• THE PROBLEM
Copy out every line of the records where the string "following" occurs.

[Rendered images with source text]

◆ ◆ ◆ ◆ ◆ ◆ ◆

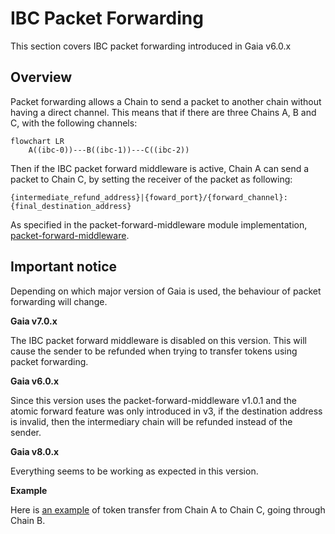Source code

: # IBC Packet Forwarding

This section covers IBC packet forwarding introduced in Gaia v6.0.x

## Overview

Packet forwarding allows a Chain to send a packet to another chain without having a direct channel. This means that if there are three Chains A, B and C, with the following channels:

```mermaid
flowchart LR
    A((ibc-0))---B((ibc-1))---C((ibc-2))
```

Then if the IBC packet forward middleware is active, Chain A can send a packet to Chain C, by setting the receiver of the packet as following:

```
{intermediate_refund_address}|{foward_port}/{forward_channel}:{final_destination_address}
```

As specified in the packet-forward-middleware module implementation, [packet-forward-middleware](https://github.com/strangelove-ventures/packet-forward-middleware).

## Important notice

Depending on which major version of Gaia is used, the behaviour of packet forwarding will change.

__Gaia v7.0.x__

The IBC packet forward middleware is disabled on this version. This will cause the sender to be refunded when trying to transfer tokens using packet forwarding.

__Gaia v6.0.x__

Since this version uses the packet-forward-middleware v1.0.1 and the atomic forward feature was only introduced in v3, if the destination address is invalid, then the intermediary chain will be refunded instead of the sender.

__Gaia v8.0.x__

Everything seems to be working as expected in this version.

__Example__

Here is [an example](./test.md) of token transfer from Chain A to Chain C, going through Chain B.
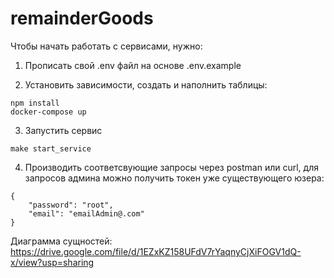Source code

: # remainderGoods

Чтобы начать работать с сервисами, нужно:

1. Прописать свой .env файл на основе .env.example

2. Установить зависимости, cоздать и наполнить таблицы:

```
npm install
docker-compose up
```

3. Запустить сервис

```
make start_service
```

4. Производить соответсвующие запросы через postman или curl, для запросов админа можно получить токен уже существующего юзера:

```
{
    "password": "root",
    "email": "emailAdmin@.com"
}
```

Диаграмма сущностей:
https://drive.google.com/file/d/1EZxKZ158UFdV7rYaqnyCjXiFOGV1dQ-x/view?usp=sharing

◆ ◆ ◆ ◆ ◆ ◆ ◆

• REPLY
Packet forwarding allows a Chain to send a packet to another chain without having a direct channel. This means that if there are three Chains A, B and C, with the following channels:
Then if the IBC packet forward middleware is active, Chain A can send a packet to Chain C, by setting the receiver of the packet as following:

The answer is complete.